On Friday December 5, 2003 (“the announcement date”), the Department of Finance proposed further changes with the respect to charitable donation tax shelter arrangements. In the introduction to these proposed changes, Finance discussed the buy-low donate-high tax shelters that they were trying to close down. The rules, however, go much further than that.

What Finance has tried to do is essentially provide a “fair market value grind” to reduce the amount of the donation receipt for transactions they find offensive. They have proposed that if a donor has acquired a property under a “gifting arrangement” the FMV of the property that is the subject of a gift is deemed to be the lesser of (1) the fair market value otherwise determined, and (2) the donor’s cost of the property.

The effect of this provision is to put an end to the “buy-low, donate-high” arrangement because the donation will be based on the donor’s cost and not on the property’s fair market value.

If the property was acquired under a gifting arrangement, it is irrelevant when the property that is the subject of the gift was acquired. However, the government has gone further than that. If the property was not acquired under a gifting arrangement then the proposed rules deem the fair market value to be the donor’s cost:

  1. unless the donor acquired the property three years or more before the gift is made;
  2. if it is reasonable to conclude that, at the time the donor acquired property, the donor expected to make a gift of the property.

This means that even if the three-year test is met, the fair market value will be deemed to be the donor’s cost if it is reasonable to conclude that, at the time the property was acquired, the donor expected to make a gift of property. The burden is on the donor to show that there is no such expectation.

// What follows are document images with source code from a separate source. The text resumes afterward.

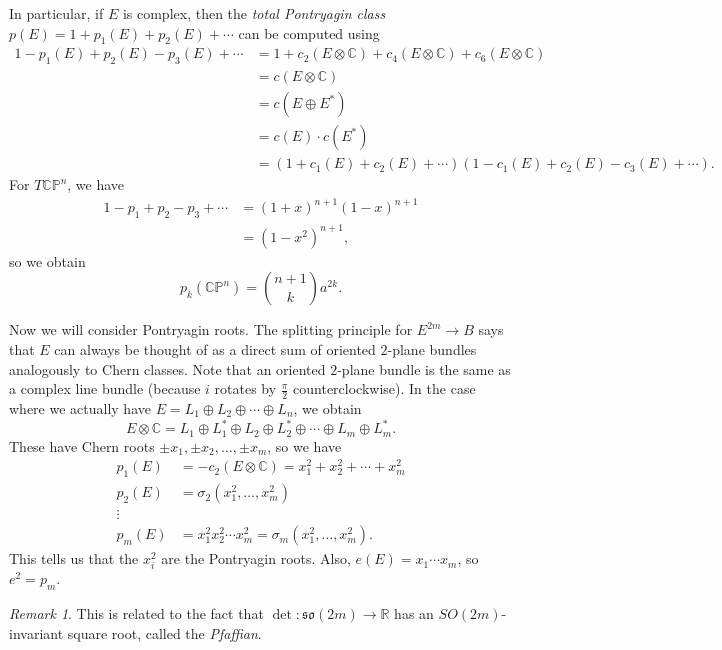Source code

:\documentclass[leqno, openany]{memoir}
\theoremstyle{definition}
\theoremstyle{remark}
\newtheorem{rmk}[thm]{Remark}
\theoremstyle{plain}
\theoremstyle{definition}
\theoremstyle{remark}
\newcommand{\R}{\mathbb{R}}
\newcommand{\C}{\mathbb{C}}
\renewcommand{\P}{\mathbb{P}}
\newcommand{\mf}[1]{\mathfrak{#1}}
\begin{document}
In particular, if $E$ is complex, then the \textit{total Pontryagin class} $p(E) = 1 + p_1(E) + p_2(E) + \cdots$ can be computed using
\begin{align*}
    1 - p_1(E) + p_2(E) - p_3(E) + \cdots &= 1 + c_2(E \otimes \C) + c_4(E \otimes \C) + c_6(E \otimes \C) \\
                                          &= c(E \otimes \C) \\
                                          &= c(E \oplus E^*) \\
                                          &= c(E) \cdot c(E^*) \\
                                          &= (1 + c_1(E) + c_2(E) + \cdots) (1-c_1(E) + c_2(E) - c_3(E) + \cdots).
\end{align*}
For $T\C\P^n$, we have
\begin{align*}
    1 - p_1 + p_2 - p_3 + \cdots &= {(1+x)}^{n+1} {(1-x)}^{n+1} \\
                                 &= {(1-x^2)}^{n+1},
\end{align*}
so we obtain
\[ p_k(\C\P^n) = \binom{n+1}{k} a^{2k}. \]

Now we will consider Pontryagin roots. The splitting principle for $E^{2m} \to B$ says that $E$ can always be thought of as a direct sum of oriented $2$-plane bundles analogously to Chern classes. Note that an oriented $2$-plane bundle is the same as a complex line bundle (because $i$ rotates by $\frac{\pi}{2}$ counterclockwise). In the case where we actually have $E = L_1 \oplus L_2 \oplus \cdots \oplus L_n$, we obtain
\[ E \otimes \C = L_1 \oplus L_1^* \oplus L_2 \oplus L_2^* \oplus \cdots \oplus L_m \oplus L_m^*. \]
These have Chern roots $\pm x_1, \pm x_2, \ldots, \pm x_m$, so we have
\begin{align*} 
    p_1(E) &= -c_2(E \otimes \C) = x_1^2 + x_2^2 + \cdots + x_m^2 \\
    p_2(E) &= \sigma_2(x_1^2, \ldots, x_m^2) \\
    \vdots & \\
    p_m(E) &= x_1^2 x_2^2 \cdots x_m^2 = \sigma_m(x_1^2, \ldots, x_m^2).
\end{align*}
This tells us that the $x_i^2$ are the Pontryagin roots. Also, $e(E) = x_1 \cdots x_m$, so $e^2 = p_m$.

\begin{rmk}
    This is related to the fact that $\det \colon \mf{so}(2m) \to \R$ has an $SO(2m)$-invariant square root, called the \textit{Pfaffian}.
\end{rmk}
\end{document}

The fair market value grind does not apply to gifts of inventory, publicly traded securities, certified cultural property, ecological gifts, or real property situated in Canada. As well, the three-year test and reasonable expectation of making a gift test do not apply if the gift is made as a consequence of the donor’s death.

The one type of asset not mentioned above is the donation of private company shares. Therefore, if a shareholder did an estate freeze and took back preferred shares and donated those preferred shares within the three years, then the donation would have to be at cost and not fair market value. Even if the three-year test is met, the taxpayer could fail the reasonable expectation of making a gift test since the freeze may have been done with the intention of giving the shares to a charity.

The other rules, with regard to advantages received by the donor, will be dealt with in a subsequent tax tip.